*** Opening of Supplied data ***

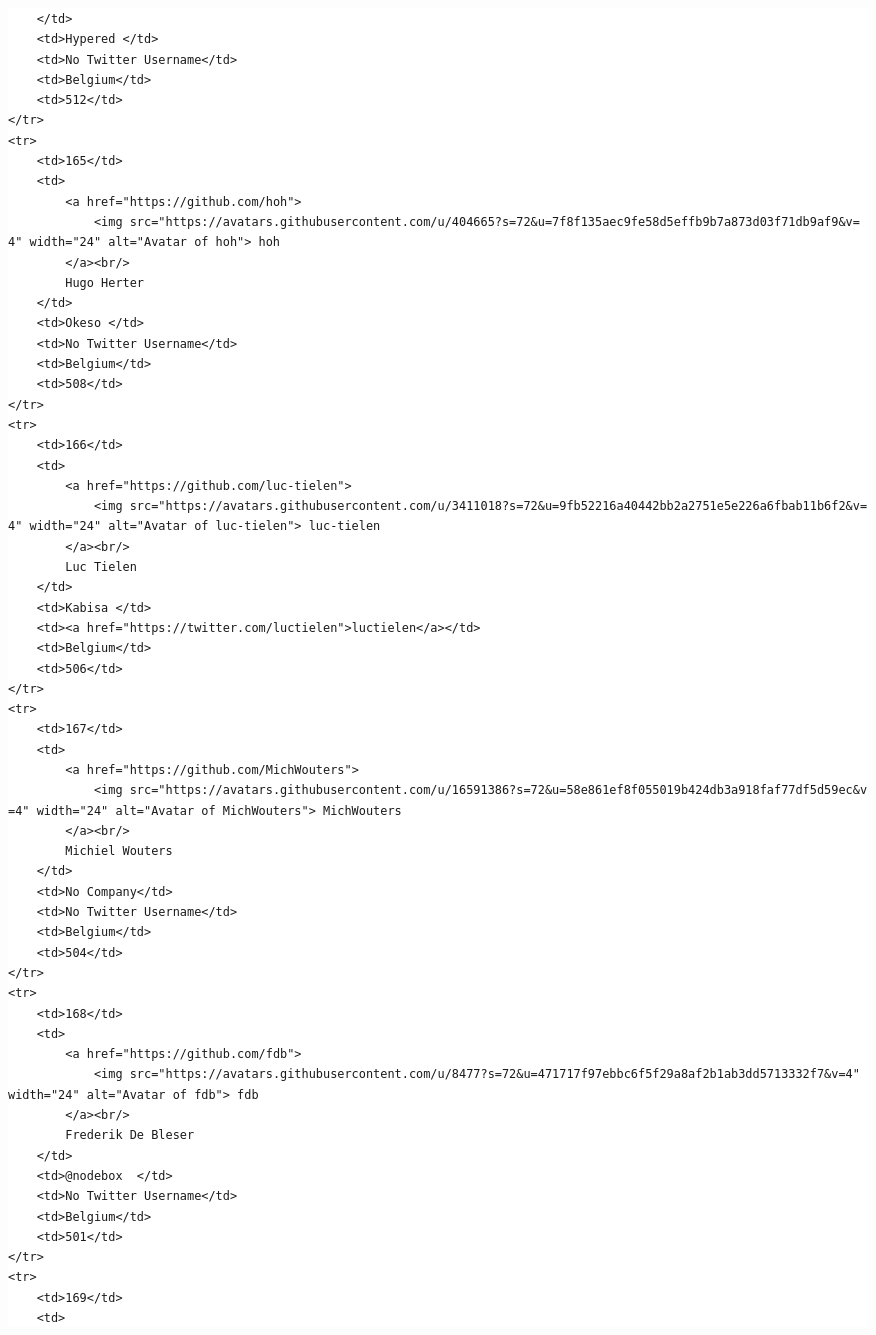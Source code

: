 		</td>
		<td>Hypered </td>
		<td>No Twitter Username</td>
		<td>Belgium</td>
		<td>512</td>
	</tr>
	<tr>
		<td>165</td>
		<td>
			<a href="https://github.com/hoh">
				<img src="https://avatars.githubusercontent.com/u/404665?s=72&u=7f8f135aec9fe58d5effb9b7a873d03f71db9af9&v=4" width="24" alt="Avatar of hoh"> hoh
			</a><br/>
			Hugo Herter
		</td>
		<td>Okeso </td>
		<td>No Twitter Username</td>
		<td>Belgium</td>
		<td>508</td>
	</tr>
	<tr>
		<td>166</td>
		<td>
			<a href="https://github.com/luc-tielen">
				<img src="https://avatars.githubusercontent.com/u/3411018?s=72&u=9fb52216a40442bb2a2751e5e226a6fbab11b6f2&v=4" width="24" alt="Avatar of luc-tielen"> luc-tielen
			</a><br/>
			Luc Tielen
		</td>
		<td>Kabisa </td>
		<td><a href="https://twitter.com/luctielen">luctielen</a></td>
		<td>Belgium</td>
		<td>506</td>
	</tr>
	<tr>
		<td>167</td>
		<td>
			<a href="https://github.com/MichWouters">
				<img src="https://avatars.githubusercontent.com/u/16591386?s=72&u=58e861ef8f055019b424db3a918faf77df5d59ec&v=4" width="24" alt="Avatar of MichWouters"> MichWouters
			</a><br/>
			Michiel Wouters
		</td>
		<td>No Company</td>
		<td>No Twitter Username</td>
		<td>Belgium</td>
		<td>504</td>
	</tr>
	<tr>
		<td>168</td>
		<td>
			<a href="https://github.com/fdb">
				<img src="https://avatars.githubusercontent.com/u/8477?s=72&u=471717f97ebbc6f5f29a8af2b1ab3dd5713332f7&v=4" width="24" alt="Avatar of fdb"> fdb
			</a><br/>
			Frederik De Bleser
		</td>
		<td>@nodebox  </td>
		<td>No Twitter Username</td>
		<td>Belgium</td>
		<td>501</td>
	</tr>
	<tr>
		<td>169</td>
		<td>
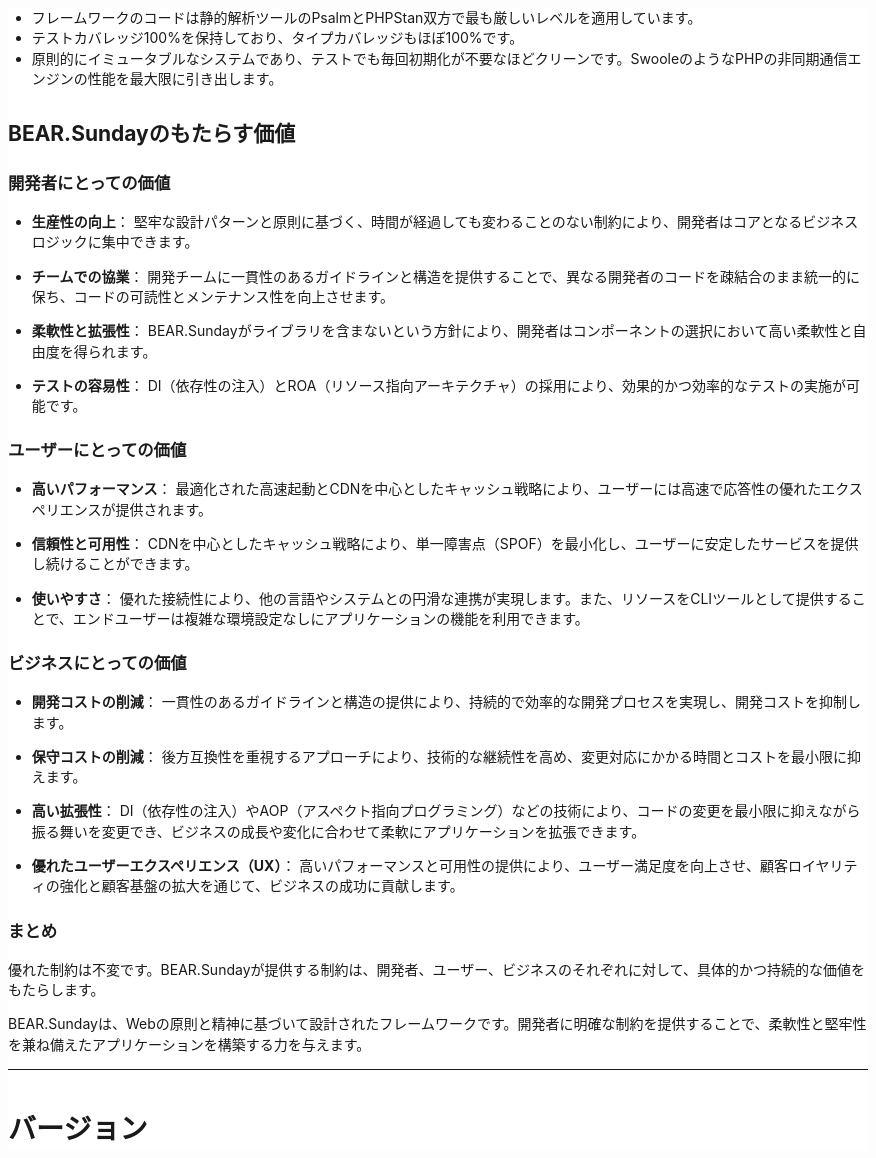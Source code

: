 * フレームワークのコードは静的解析ツールのPsalmとPHPStan双方で最も厳しいレベルを適用しています。
* テストカバレッジ100%を保持しており、タイプカバレッジもほぼ100%です。
* 原則的にイミュータブルなシステムであり、テストでも毎回初期化が不要なほどクリーンです。SwooleのようなPHPの非同期通信エンジンの性能を最大限に引き出します。

## BEAR.Sundayのもたらす価値

### 開発者にとっての価値

* **生産性の向上**：
  堅牢な設計パターンと原則に基づく、時間が経過しても変わることのない制約により、開発者はコアとなるビジネスロジックに集中できます。

* **チームでの協業**：
  開発チームに一貫性のあるガイドラインと構造を提供することで、異なる開発者のコードを疎結合のまま統一的に保ち、コードの可読性とメンテナンス性を向上させます。

* **柔軟性と拡張性**：
  BEAR.Sundayがライブラリを含まないという方針により、開発者はコンポーネントの選択において高い柔軟性と自由度を得られます。

* **テストの容易性**：
  DI（依存性の注入）とROA（リソース指向アーキテクチャ）の採用により、効果的かつ効率的なテストの実施が可能です。

### ユーザーにとっての価値

* **高いパフォーマンス**：
  最適化された高速起動とCDNを中心としたキャッシュ戦略により、ユーザーには高速で応答性の優れたエクスペリエンスが提供されます。

* **信頼性と可用性**：
  CDNを中心としたキャッシュ戦略により、単一障害点（SPOF）を最小化し、ユーザーに安定したサービスを提供し続けることができます。

* **使いやすさ**：
  優れた接続性により、他の言語やシステムとの円滑な連携が実現します。また、リソースをCLIツールとして提供することで、エンドユーザーは複雑な環境設定なしにアプリケーションの機能を利用できます。

### ビジネスにとっての価値

* **開発コストの削減**：
  一貫性のあるガイドラインと構造の提供により、持続的で効率的な開発プロセスを実現し、開発コストを抑制します。

* **保守コストの削減**：
  後方互換性を重視するアプローチにより、技術的な継続性を高め、変更対応にかかる時間とコストを最小限に抑えます。

* **高い拡張性**：
  DI（依存性の注入）やAOP（アスペクト指向プログラミング）などの技術により、コードの変更を最小限に抑えながら振る舞いを変更でき、ビジネスの成長や変化に合わせて柔軟にアプリケーションを拡張できます。

* **優れたユーザーエクスペリエンス（UX）**：
  高いパフォーマンスと可用性の提供により、ユーザー満足度を向上させ、顧客ロイヤリティの強化と顧客基盤の拡大を通じて、ビジネスの成功に貢献します。

### まとめ

優れた制約は不変です。BEAR.Sundayが提供する制約は、開発者、ユーザー、ビジネスのそれぞれに対して、具体的かつ持続的な価値をもたらします。

BEAR.Sundayは、Webの原則と精神に基づいて設計されたフレームワークです。開発者に明確な制約を提供することで、柔軟性と堅牢性を兼ね備えたアプリケーションを構築する力を与えます。

***

# バージョン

*** Close of Supplied data ***

Exercise instructions: Report how many lines of the entries above contain the word "MichWouters", giving the number by itself.

Answer space: 2